Blog: Faces of CELA – Amanda Montgomery

What is your role and how long have you been involved with CELA?

I started as the articling student at CELA in July 2019 and will be staying on at CELA as part-time counsel until October 2020. But I have been orbiting CELA for about 20 years: I have taken courses with Paul Muldoon and David Estrin, and worked with former CELA articling students.

What inspired you to get involved in environmental law and public policy?

Growing up in Mississauga, watching farms and forests disappear under roads and subdivisions, brought me to environmentalism at an early age. Later, during undergrad, I met a former CELA articling student in Peru, an encounter that planted the seed of environmental law, although it would be another 15 years before I actually went to law school.

What’s the most rewarding part of working with CELA?

By the time people get in touch with CELA for support, many of them have been dealing with an environmental issue for some time.
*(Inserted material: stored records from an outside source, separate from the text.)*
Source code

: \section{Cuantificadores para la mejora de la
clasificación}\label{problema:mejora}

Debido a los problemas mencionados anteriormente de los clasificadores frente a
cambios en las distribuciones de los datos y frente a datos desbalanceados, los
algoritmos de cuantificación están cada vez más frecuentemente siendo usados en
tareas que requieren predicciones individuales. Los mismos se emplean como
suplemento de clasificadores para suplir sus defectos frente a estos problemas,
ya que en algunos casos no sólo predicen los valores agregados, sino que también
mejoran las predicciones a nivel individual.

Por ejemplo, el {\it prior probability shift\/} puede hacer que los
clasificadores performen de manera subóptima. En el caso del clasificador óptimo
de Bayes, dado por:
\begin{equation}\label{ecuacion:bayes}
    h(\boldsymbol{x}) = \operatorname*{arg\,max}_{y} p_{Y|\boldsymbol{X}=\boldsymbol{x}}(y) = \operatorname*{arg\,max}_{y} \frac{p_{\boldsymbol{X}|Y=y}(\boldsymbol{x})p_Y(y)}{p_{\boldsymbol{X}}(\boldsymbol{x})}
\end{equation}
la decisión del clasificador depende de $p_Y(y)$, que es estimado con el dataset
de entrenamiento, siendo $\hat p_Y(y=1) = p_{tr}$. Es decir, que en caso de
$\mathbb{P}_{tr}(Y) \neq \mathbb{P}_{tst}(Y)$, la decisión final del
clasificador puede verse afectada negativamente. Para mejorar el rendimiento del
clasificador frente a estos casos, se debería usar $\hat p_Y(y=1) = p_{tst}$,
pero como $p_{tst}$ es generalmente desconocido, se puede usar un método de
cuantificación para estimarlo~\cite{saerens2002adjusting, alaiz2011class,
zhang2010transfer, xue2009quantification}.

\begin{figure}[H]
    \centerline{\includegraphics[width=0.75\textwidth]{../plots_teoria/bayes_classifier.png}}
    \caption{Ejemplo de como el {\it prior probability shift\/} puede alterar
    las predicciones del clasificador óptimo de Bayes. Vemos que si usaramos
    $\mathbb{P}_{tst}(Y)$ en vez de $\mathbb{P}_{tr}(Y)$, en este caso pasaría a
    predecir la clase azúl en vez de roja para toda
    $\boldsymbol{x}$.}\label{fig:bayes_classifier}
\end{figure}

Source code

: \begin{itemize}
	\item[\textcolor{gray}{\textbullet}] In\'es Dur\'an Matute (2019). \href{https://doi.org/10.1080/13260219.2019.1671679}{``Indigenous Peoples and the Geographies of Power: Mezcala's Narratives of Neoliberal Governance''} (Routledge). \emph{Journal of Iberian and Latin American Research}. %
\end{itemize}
Often the issue is very important to them, even personal, and in many instances, they have already sought out answers to no avail. The most rewarding moments are those when I am able to support these folks with information, explanations or referrals that help them to move forward when they were feeling stuck, abandoned or ignored.

What do you think is Canada’s biggest environmental challenge today?

The climate crisis or, really, the numerous interrelated environmental crises caused by global warming.

How do you think we can best approach this challenge?

What gives me hope is that there isn’t only one way address the climate crisis and that addressing the crisis would create exciting possibilities for a more just, sustainable world. Indeed, the only way to mitigate and adapt to climate change is to make many changes on many fronts. We can cut our GHG emissions and increase carbon sinks by doing many things, from green energy generation, public transportation and land use planning, to the less-obvious approaches, like nature-based solutions, food systems shifts and poverty reduction.

If you were the Leader of the World, what environmental law or policy would you implement?

There are many much-needed laws and policies I would like to see – but whatever legislation was implemented, I would want to make sure that it was meaningfully enforceable and non-regressive.

When you’re not working on environmental issues, what do you like to do?

I love hanging out with my ten-year old, hiking, gardening, reading, running and birdwatching. Because the world has enough real tragedy and drama, I only watch comedies. And, against my better judgment, I am a Toronto Football Club fan.